There a few glitches:

1. Combinations is not a correct way to count possibilities for a and b, since Combinations are for choices without replacement, and the choice here is with replacement - ie a can equal b.

2. Your answer is described as the number of (distinct) irreducible quadratic polynomials.What you are required to count is the number of distinct maximal ideals generated by such. Are you sure there's a 1-1 correspondence between the two? If so, can you demonstrate that, or is it a result you've already been given?

So taking into account 1., there are 3 + 3 = 6 reducible quadratics, so there are 18 - 6 irreducible quadratics.

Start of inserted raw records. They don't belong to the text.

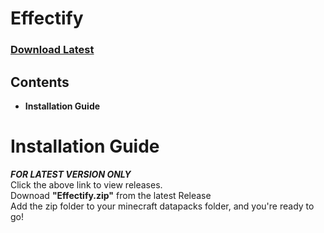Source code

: # Effectify
### [Download Latest](https://github.com/Jzmoore27/Effectify/releases/latest)
## Contents
 * **Installation Guide**

# Installation Guide
**_FOR LATEST VERSION ONLY_**<br>
Click the above link to view releases.<br>
Downoad **"Effectify.zip"** from the latest Release<br>
Add the zip folder to your minecraft datapacks folder, and you're ready to go!
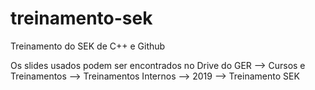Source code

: # treinamento-sek
Treinamento do SEK de C++ e Github

Os slides usados podem ser encontrados no Drive do GER --> Cursos e Treinamentos --> Treinamentos Internos --> 2019 --> Treinamento SEK

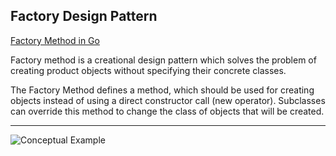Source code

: ## Factory Design Pattern

[Factory Method in Go](https://refactoring.guru/design-patterns/factory-method/go/example)

Factory method is a creational design pattern which solves the problem of creating product objects without specifying their concrete classes.

The Factory Method defines a method, which should be used for creating objects instead of using a direct constructor call (new operator). Subclasses can override this method to change the class of objects that will be created.

***

![Conceptual Example](https://github.com/muarshad01/Design_Patterns_Go/tree/master/creational_design_patterns/cdp_images/factory_go.puml)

Now, I need to find the number of distinct maximal ideals generated by these irreducible quadratics, but I am not sure how to see when two polynomials generate the same ideal.

 

[andrewkirk]

So taking into account 1., there are 3 + 3 = 6 reducible quadratics, so there are 18 - 6 irreducible quadratics.

Interesting. I get the same answer, but I don't see how 3+3 comes into it. For me it's 3+2+1.

Now, I need to find the number of distinct maximal ideals generated by these irreducible quadratics, but I am not sure how to see when two polynomials generate the same ideal.

Are they principal ideals? What rules do you know about things one can do to the generator of a principal ideal without changing the ideal?

 

[Mr Davis 97]

Are they principal ideals? What rules do you know about things one can do to the generator of a principal ideal without changing the ideal?

You can take the additive inverse of the generator, right? Like that for $\mathbb{Z}$, $\langle 1 \rangle = \langle -1 \rangle$

 

[andrewkirk]

A more general way to approach that uses the concept of units, together with Principal Idealness and commutativity of the ring. In this case I expect it'll give the same answer, but it's good to be aware of the most general approach possible.

 

[Mr Davis 97]

A more general way to approach that uses the concept of units, together with Principal Idealness and commutativity of the ring. In this case I expect it'll give the same answer, but it's good to be aware of the most general approach possible.

Don't units have to do with multiplicative inverses though? Do two quadratics generating the same principal ideal have to do with multiplicative inverses or additive inverses?

 

[andrewkirk]

'Have to do with' is too vague a concept.

What are the units of $\mathbb Z_3[x]$? What happens if you multiply a non-trivial polynomial in $\mathbb Z_3[x]$ by one of them?